──────── Data in this exercise
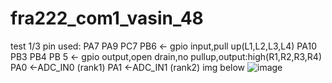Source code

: # fra222_com1_vasin_48
test 1/3
pin used:
PA7 PA9 PC7 PB6 <- gpio input,pull up(L1,L2,L3,L4)
PA10 PB3 PB4 PB 5 <- gpio output,open drain,no pullup,output:high(R1,R2,R3,R4)
PA0 <-ADC_IN0 (rank1)
PA1 <-ADC_IN1 (rank2)
img below
![image](https://user-images.githubusercontent.com/40749649/220772493-bc0771f4-8c21-46f7-85b9-1a4480bed549.png)
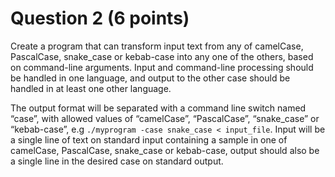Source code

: # Question 2 (6 points)

Create a program that can transform input text from any of camelCase, PascalCase, snake_case or kebab-case into any one of the others, based on command-line arguments. Input and command-line processing should be handled in one language, and output to the other case should be handled in at least one other language.

The output format will be separated with a command line switch named “case”, with allowed values of “camelCase”, “PascalCase”, “snake_case” or “kebab-case”, e.g `./myprogram -case snake_case < input_file`. Input will be a single line of text on standard input containing a sample in one of camelCase, PascalCase, snake_case or kebab-case, output should also be a single line in the desired case on standard output.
────────────────
— Problem to solve —
Once the pictures are set aside, the remaining data must be transcribed exactly.

— Response to this task —
Source code

: # fra222_com1_vasin_48
test 1/3
pin used:
PA7 PA9 PC7 PB6 <- gpio input,pull up(L1,L2,L3,L4)
PA10 PB3 PB4 PB 5 <- gpio output,open drain,no pullup,output:high(R1,R2,R3,R4)
PA0 <-ADC_IN0 (rank1)
PA1 <-ADC_IN1 (rank2)
img below
![image](https://user-images.githubusercontent.com/40749649/220772493-bc0771f4-8c21-46f7-85b9-1a4480bed549.png)
Source code

: # Question 2 (6 points)

Create a program that can transform input text from any of camelCase, PascalCase, snake_case or kebab-case into any one of the others, based on command-line arguments. Input and command-line processing should be handled in one language, and output to the other case should be handled in at least one other language.

The output format will be separated with a command line switch named “case”, with allowed values of “camelCase”, “PascalCase”, “snake_case” or “kebab-case”, e.g `./myprogram -case snake_case < input_file`. Input will be a single line of text on standard input containing a sample in one of camelCase, PascalCase, snake_case or kebab-case, output should also be a single line in the desired case on standard output.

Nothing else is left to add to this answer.